AI-enhanced phishing and social engineering are now among the top insider tactics, able to adapt in real time and mimic trusted communications at scale.

Unauthorized use of generative AI makes the challenge facing firms even harder, with three-quarters of organizations reporting unapproved activity.

Technology, government, and financial services show the highest levels of concern.

Despite widespread adoption of AI in security tooling, insider threat programs remain a mixed bag, as Exabeam found while 88% of organizations have such programs in place, only 44% actually make use of user and entity behavior analytics.

“AI has added a layer of speed and subtlety to insider activity that traditional defenses weren’t built to detect,” said Kevin Kirkwood, CISO, Exabeam. “Security teams are deploying AI to detect these evolving threats, but without strong governance or clear oversight, it’s a race they’re struggling to win. This paradigm shift requires a fundamentally new approach to insider threat defense.”

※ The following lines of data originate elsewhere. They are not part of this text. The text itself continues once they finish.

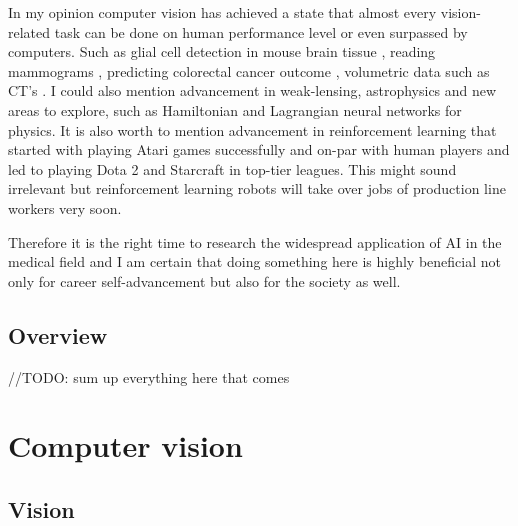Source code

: \documentclass[a4paper,12pt]{article}
\begin{document}
\vspace{4mm}

\par In my opinion computer vision has achieved a state that almost every vision-related task can be done on human performance level or even surpassed by computers. Such as glial cell detection in mouse brain tissue \cite{suleymanova2018deep}, reading mammograms  \cite{ribli2018detecting}, 
predicting colorectal cancer outcome \cite{skrede2020deep}, volumetric data such as CT's \cite{cciccek20163d}. I could also mention advancement in weak-lensing, astrophysics \cite{ribli2019improved} and new areas to explore, such as Hamiltonian \cite{greydanus2019hamiltonian} and Lagrangian \cite{cranmer2020lagrangian} neural networks for physics. It is also worth to mention advancement in reinforcement learning that started with playing Atari games \cite{mnih2013playing} successfully and on-par with human players and led to playing Dota 2 and Starcraft \cite{alphastarblog} in top-tier leagues. This might sound irrelevant but reinforcement learning robots will take over jobs of production line workers \cite{satariano_metz_2020} very soon.

\vspace{4mm}

\par Therefore it is the right time to research the widespread application of AI in the medical field and I am certain that doing something here is highly beneficial not only for career self-advancement but also for the society as well. 

\vspace{7mm}

\subsection{Overview}

\vspace{7mm}

//TODO: sum up everything here that comes

\newpage

\section{Computer vision}

\vspace{7mm}

\subsection{Vision}
\end{document}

Exabeam’s report noted its findings “point to a clear and consistent challenge” in which “organizations are aware of insider threats, but most lack the visibility and cross-functional alignment needed to address them effectively.”

“As AI becomes more embedded in enterprise workflows, the emergence of AI agents adds a new layer of complexity. These agents are not inherently malicious, but their ability to act independently introduces risks that traditional controls may miss. To keep pace, organizations must evolve their insider threat strategies”, the report concludes.